> **Exercise objective**
From the first line of the material below through the line containing "niSakx-la-barx-hamxvu", print every line exactly as it stands, but no pictures.

> **Excerpted records**
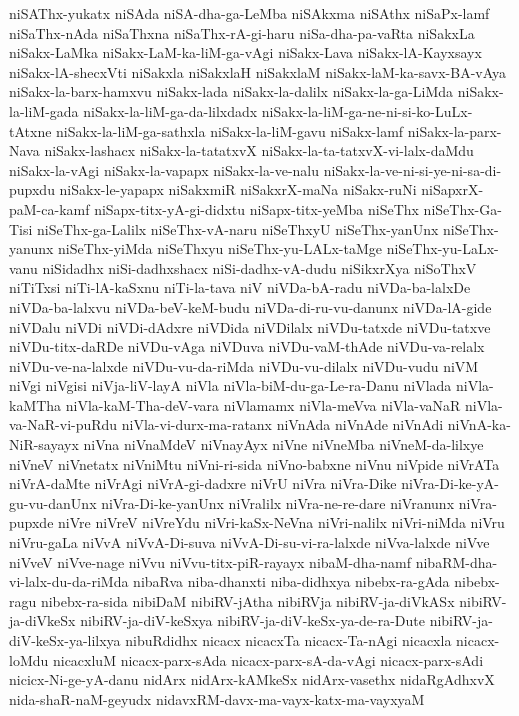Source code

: {niSAThx-yukatx
niSAda
niSA-dha-ga-LeMba
niSAkxma
niSAthx
niSaPx-lamf
niSaThx-nAda
niSaThxna
niSaThx-rA-gi-haru
niSa-dha-pa-vaRta
niSakxLa
niSakx-LaMka
niSakx-LaM-ka-liM-ga-vAgi
niSakx-Lava
niSakx-lA-Kayxsayx
niSakx-lA-shecxVti
niSakxla
niSakxlaH
niSakxlaM
niSakx-laM-ka-savx-BA-vAya
niSakx-la-barx-hamxvu
niSakx-lada
niSakx-la-dalilx
niSakx-la-ga-LiMda
niSakx-la-liM-gada
niSakx-la-liM-ga-da-lilxdadx
niSakx-la-liM-ga-ne-ni-si-ko-LuLx-tAtxne
niSakx-la-liM-ga-sathxla
niSakx-la-liM-gavu
niSakx-lamf
niSakx-la-parx-Nava
niSakx-lashacx
niSakx-la-tatatxvX
niSakx-la-ta-tatxvX-vi-lalx-daMdu
niSakx-la-vAgi
niSakx-la-vapapx
niSakx-la-ve-nalu
niSakx-la-ve-ni-si-ye-ni-sa-di-pupxdu
niSakx-le-yapapx
niSakxmiR
niSakxrX-maNa
niSakx-ruNi
niSapxrX-paM-ca-kamf
niSapx-titx-yA-gi-didxtu
niSapx-titx-yeMba
niSeThx
niSeThx-Ga-Tisi
niSeThx-ga-Lalilx
niSeThx-vA-naru
niSeThxyU
niSeThx-yanUnx
niSeThx-yanunx
niSeThx-yiMda
niSeThxyu
niSeThx-yu-LALx-taMge
niSeThx-yu-LaLx-vanu
niSidadhx
niSi-dadhxshacx
niSi-dadhx-vA-dudu
niSikxrXya
niSoThxV
niTiTxsi
niTi-lA-kaSxnu
niTi-la-tava
niV
niVDa-bA-radu
niVDa-ba-lalxDe
niVDa-ba-lalxvu
niVDa-beV-keM-budu
niVDa-di-ru-vu-danunx
niVDa-lA-gide
niVDalu
niVDi
niVDi-dAdxre
niVDida
niVDilalx
niVDu-tatxde
niVDu-tatxve
niVDu-titx-daRDe
niVDu-vAga
niVDuva
niVDu-vaM-thAde
niVDu-va-relalx
niVDu-ve-na-lalxde
niVDu-vu-da-riMda
niVDu-vu-dilalx
niVDu-vudu
niVM
niVgi
niVgisi
niVja-liV-layA
niVla
niVla-biM-du-ga-Le-ra-Danu
niVlada
niVla-kaMTha
niVla-kaM-Tha-deV-vara
niVlamamx
niVla-meVva
niVla-vaNaR
niVla-va-NaR-vi-puRdu
niVla-vi-durx-ma-ratanx
niVnAda
niVnAde
niVnAdi
niVnA-ka-NiR-sayayx
niVna
niVnaMdeV
niVnayAyx
niVne
niVneMba
niVneM-da-lilxye
niVneV
niVnetatx
niVniMtu
niVni-ri-sida
niVno-babxne
niVnu
niVpide
niVrATa
niVrA-daMte
niVrAgi
niVrA-gi-dadxre
niVrU
niVra
niVra-Dike
niVra-Di-ke-yA-gu-vu-danUnx
niVra-Di-ke-yanUnx
niVralilx
niVra-ne-re-dare
niVranunx
niVra-pupxde
niVre
niVreV
niVreYdu
niVri-kaSx-NeVna
niVri-nalilx
niVri-niMda
niVru
niVru-gaLa
niVvA
niVvA-Di-suva
niVvA-Di-su-vi-ra-lalxde
niVva-lalxde
niVve
niVveV
niVve-nage
niVvu
niVvu-titx-piR-rayayx
nibaM-dha-namf
nibaRM-dha-vi-lalx-du-da-riMda
nibaRva
niba-dhanxti
niba-didhxya
nibebx-ra-gAda
nibebx-ragu
nibebx-ra-sida
nibiDaM
nibiRV-jAtha
nibiRVja
nibiRV-ja-diVkASx
nibiRV-ja-diVkeSx
nibiRV-ja-diV-keSxya
nibiRV-ja-diV-keSx-ya-de-ra-Dute
nibiRV-ja-diV-keSx-ya-lilxya
nibuRdidhx
nicacx
nicacxTa
nicacx-Ta-nAgi
nicacxla
nicacx-loMdu
nicacxluM
nicacx-parx-sAda
nicacx-parx-sA-da-vAgi
nicacx-parx-sAdi
nicicx-Ni-ge-yA-danu
nidArx
nidArx-kAMkeSx
nidArx-vasethx
nidaRgAdhxvX
nida-shaR-naM-geyudx
nidavxRM-davx-ma-vayx-katx-ma-vayxyaM
}
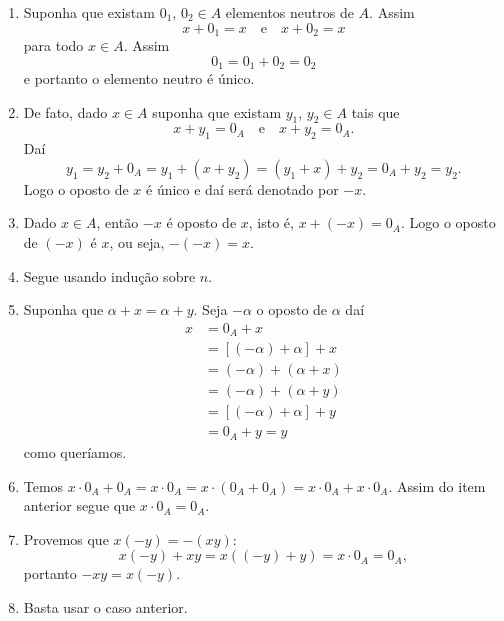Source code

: \begin{prova}
    \begin{enumerate}[label={\roman*})]
        \item Suponha que existam $0_1$, $0_2\in A$ elementos neutros de $A$. Assim
        \[
            x + 0_1 = x \quad \mbox{e}\quad x + 0_2 = x
        \]
        para todo $x \in A$. Assim
        \[
            0_1 = 0_1 + 0_2 = 0_2
        \]
        e portanto o elemento neutro é único.

        \item De fato, dado $x \in A$ suponha que existam $y_1$, $y_2\in A$ tais que
        \[
            x + y_1 = 0_A \quad \mbox{e}\quad x + y_2 = 0_A.
        \]
        Daí
        \[
            y_1 = y_2 + 0_A = y_1 + (x + y_2) = (y_1 + x) + y_2 = 0_A + y_2 =y_2.
        \]
        Logo o oposto de $x$ é único  e daí será denotado por $-x$.

        \item Dado $x \in A$, então $-x$ é oposto de $x$, isto é, $x + (-x) = 0_A$. Logo o oposto de $(-x)$ é $x$, ou seja, $-(-x) = x$.

        \item Segue usando indução sobre $n$.

        \item Suponha que $\alpha + x = \alpha + y$. Seja $-\alpha$ o oposto de $\alpha$ daí
        \begin{align*}
            x &= 0_A + x \\ &= [(-\alpha) + \alpha] + x\\ &= (-\alpha) + (\alpha + x) \\ &= (-\alpha) + (\alpha + y) \\ &= [(-\alpha) + \alpha] + y \\ &= 0_A + y = y
        \end{align*}
        como queríamos.

        \item Temos $x\cdot 0_A + 0_A = x\cdot 0_A = x\cdot(0_A + 0_A) = x\cdot 0_A + x\cdot 0_A$. Assim do item anterior segue que $x\cdot 0_A = 0_A$.

        \item Provemos que $x(-y) = -(xy)$:
        \[
            x(-y) + xy = x((-y) + y) = x\cdot 0_A = 0_A,
        \]
        portanto $-xy = x(-y)$.

        \item Basta usar o caso anterior.
    \end{enumerate}
\end{prova}

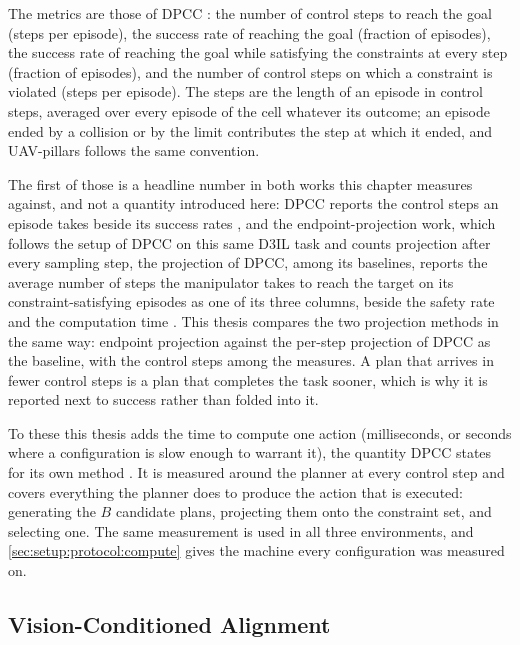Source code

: The metrics are those of \ac{DPCC} \parencite[Sec.~6.1]{romer2025diffusion}: the number of control
steps to reach the goal (steps per episode), the success rate of reaching the goal (fraction of episodes),
the success rate of reaching the goal while satisfying the constraints at every step (fraction of
episodes), and the number of control steps on which a constraint is violated (steps per episode). The steps are the length
of an episode in control steps, averaged over every episode of the cell whatever its outcome; an episode ended by a
collision or by the limit contributes the step at which it ended, and UAV-pillars follows the same convention.

The first of those is a headline number in both works this chapter measures against, and not a
quantity introduced here: \ac{DPCC} reports the control steps an episode takes beside its success
rates \parencite[Sec.~6.1]{romer2025diffusion}, and the endpoint-projection work, which follows the setup of
\ac{DPCC} on this same D3IL task and counts projection after every sampling step, the projection of \ac{DPCC},
among its baselines, reports the average number of steps the manipulator takes to reach the target on its
constraint-satisfying episodes as one of its three columns, beside the safety rate and the computation time
\parencite[Sec.~VII-A, Table~II]{li2025hardflow}. This thesis compares the two projection methods in the same
way: endpoint projection against the per-step projection of \ac{DPCC} as the baseline, with the control steps
among the measures. A plan that arrives in
fewer control steps is a plan that completes the task sooner, which is why it is reported next to
success rather than folded into it.

To these this thesis adds the time to compute one action (milliseconds, or seconds where a
configuration is slow enough to warrant it), the quantity \ac{DPCC} states for its own
method \parencite[Sec.~6]{romer2025diffusion}. It is measured around the planner at every control step
and covers everything the planner does to produce the action that is executed: generating the $B$
candidate plans, projecting them onto the constraint set, and selecting one. The same measurement is
used in all three environments, and
\autoref{sec:setup:protocol:compute} gives the machine every configuration was measured on.

\subsection{Vision-Conditioned Alignment}\label{sec:setup:metrics:aligning}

> **Solution below**
Source code

: {niSAThx-yukatx
niSAda
niSA-dha-ga-LeMba
niSAkxma
niSAthx
niSaPx-lamf
niSaThx-nAda
niSaThxna
niSaThx-rA-gi-haru
niSa-dha-pa-vaRta
niSakxLa
niSakx-LaMka
niSakx-LaM-ka-liM-ga-vAgi
niSakx-Lava
niSakx-lA-Kayxsayx
niSakx-lA-shecxVti
niSakxla
niSakxlaH
niSakxlaM
niSakx-laM-ka-savx-BA-vAya
niSakx-la-barx-hamxvu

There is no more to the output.